_TASK MATERIAL:_
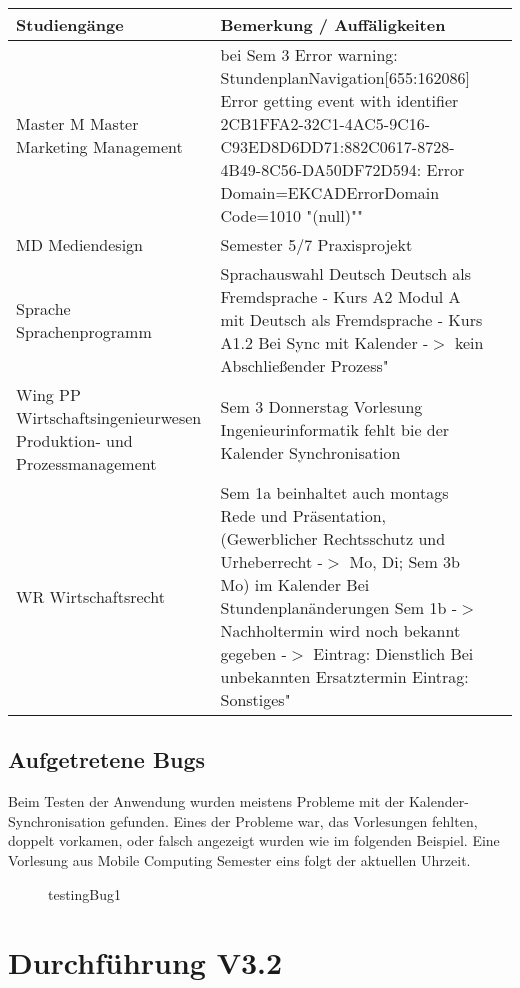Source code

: \noindent%
\begin{tabularx}{\textwidth}{|p{}|X|X| }
\hline
\textbf{Studiengänge} &\textbf{Bemerkung / Auffäligkeiten}   \\ \hline 

Master M  Master Marketing Management &
bei Sem 3 Error warning:
StundenplanNavigation[655:162086] Error getting event with identifier 2CB1FFA2-32C1-4AC5-9C16-C93ED8D6DD71:882C0617-8728-4B49-8C56-DA50DF72D594: Error Domain=EKCADErrorDomain Code=1010 "(null)""   \\ \hline
MD  Mediendesign & Semester 5/7 Praxisprojekt  \\ \hline

Sprache  Sprachenprogramm & 
Sprachauswahl Deutsch
Deutsch als Fremdsprache - Kurs A2 Modul A mit Deutsch als Fremdsprache - Kurs A1.2 Bei Sync mit Kalender -$>$ kein Abschließender Prozess"   \\ \hline
Wing PP Wirtschaftsingenieurwesen Produktion- und Prozessmanagement & 
Sem 3  Donnerstag Vorlesung Ingenieurinformatik fehlt bie der Kalender Synchronisation  \\ \hline
WR  Wirtschaftsrecht & 
Sem 1a beinhaltet auch montags Rede und Präsentation, (Gewerblicher Rechtsschutz und Urheberrecht -$>$ Mo, Di; Sem 3b Mo) im Kalender
Bei Stundenplanänderungen Sem 1b -$>$ Nachholtermin wird noch bekannt gegeben -$>$ Eintrag: Dienstlich
Bei unbekannten Ersatztermin Eintrag: Sonstiges"   \\ \hline
\end{tabularx}

\subsection{Aufgetretene Bugs}

Beim Testen der Anwendung wurden meistens Probleme mit der Kalender-Synchronisation gefunden. Eines der Probleme war, das Vorlesungen fehlten, doppelt vorkamen, oder falsch angezeigt wurden wie im folgenden Beispiel. Eine Vorlesung aus Mobile Computing Semester eins folgt der aktuellen Uhrzeit. \newline

\begin{figure}[H]
	\centering
	\caption{testingBug1}
	\label{fig1}
\end{figure}



\newpage
\section{Durchführung V3.2}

_PROBLEM:_
Go through the entries above and copy out every line that includes the word "Eintrag".

_EXERCISE ANSWER:_
Bei Stundenplanänderungen Sem 1b -$>$ Nachholtermin wird noch bekannt gegeben -$>$ Eintrag: Dienstlich
Bei unbekannten Ersatztermin Eintrag: Sonstiges"   \\ \hline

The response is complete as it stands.